We are all participants of the arts as we look around us every day.  Consider the art and creativity that you see around you—especially in unexpected places.  Tell us what you find outstanding, curious, weird or wonderful (and share photos if you have them!).  We'll use your examples as the basis for discussing the value and significance of artistry in our everyday lives.

- Susie

This isn't terribly random, but I do like it.  It's Jay Laber's found-objects sculpture "Charging Forward" on Campus Drive at UM.

I love this sculpture. I don't like where they put it though.
Agreed.  It really needs to be somewhere on the grassy part of campus, with some trees or bushes around....

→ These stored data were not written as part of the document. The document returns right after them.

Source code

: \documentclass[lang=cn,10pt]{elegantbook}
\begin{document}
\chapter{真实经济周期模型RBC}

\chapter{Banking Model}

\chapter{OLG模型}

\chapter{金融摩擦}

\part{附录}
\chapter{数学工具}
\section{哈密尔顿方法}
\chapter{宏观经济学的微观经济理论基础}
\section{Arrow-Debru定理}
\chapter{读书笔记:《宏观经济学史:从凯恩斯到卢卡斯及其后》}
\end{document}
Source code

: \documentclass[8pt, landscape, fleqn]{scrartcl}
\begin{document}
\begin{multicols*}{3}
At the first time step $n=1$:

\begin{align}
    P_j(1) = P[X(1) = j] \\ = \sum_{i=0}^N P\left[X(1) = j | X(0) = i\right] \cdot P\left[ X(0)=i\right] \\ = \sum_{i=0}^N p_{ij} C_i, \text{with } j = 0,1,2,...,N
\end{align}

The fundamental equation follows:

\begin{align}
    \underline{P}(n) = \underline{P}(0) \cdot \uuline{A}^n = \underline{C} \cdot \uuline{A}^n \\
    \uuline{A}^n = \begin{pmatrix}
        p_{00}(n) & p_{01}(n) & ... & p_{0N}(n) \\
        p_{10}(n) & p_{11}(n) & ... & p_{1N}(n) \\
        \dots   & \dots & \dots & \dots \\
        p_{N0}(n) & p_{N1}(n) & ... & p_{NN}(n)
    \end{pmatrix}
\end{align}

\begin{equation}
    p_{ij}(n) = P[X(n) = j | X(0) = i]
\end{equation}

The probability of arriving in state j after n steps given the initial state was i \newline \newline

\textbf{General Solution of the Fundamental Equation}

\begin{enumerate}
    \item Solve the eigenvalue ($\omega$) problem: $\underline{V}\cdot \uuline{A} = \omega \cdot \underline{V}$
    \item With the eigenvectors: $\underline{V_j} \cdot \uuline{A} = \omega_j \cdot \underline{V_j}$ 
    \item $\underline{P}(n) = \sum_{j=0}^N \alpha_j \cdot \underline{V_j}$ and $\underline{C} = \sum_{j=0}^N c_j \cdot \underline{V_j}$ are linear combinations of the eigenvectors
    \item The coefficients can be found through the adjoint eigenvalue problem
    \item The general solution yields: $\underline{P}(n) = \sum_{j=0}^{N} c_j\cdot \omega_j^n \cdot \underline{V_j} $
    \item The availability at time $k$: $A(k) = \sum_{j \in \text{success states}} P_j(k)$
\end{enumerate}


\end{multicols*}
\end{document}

I suppose you don't have to stick an old car up on a pole and put a mannequin in the driver's seat in order to advertise your salvage yard...but why on earth wouldn't you?

 

This is on the east side of Hwy 93, just as you're coming into Arlee from the south.

 

I will pull over every time for a car on a pole. There's an exquisitely restored vintage beauty, unknown make, on a pole near the highway in Libby. It's kind of on its own, not near a business, with no sign or identifying info. 

 

That makes my car-on-a-pole look like some sort of amateur hack job.  I don't see signs of birds nesting in the wheel wells or anything.  Sweet!
Every time I drive past the Kelly's car in Arlee I can't help but think about that scene in the movie 'Used Cars' where they put Luke Fuch's body in the car-on-a-pole. One of the best comedies ever.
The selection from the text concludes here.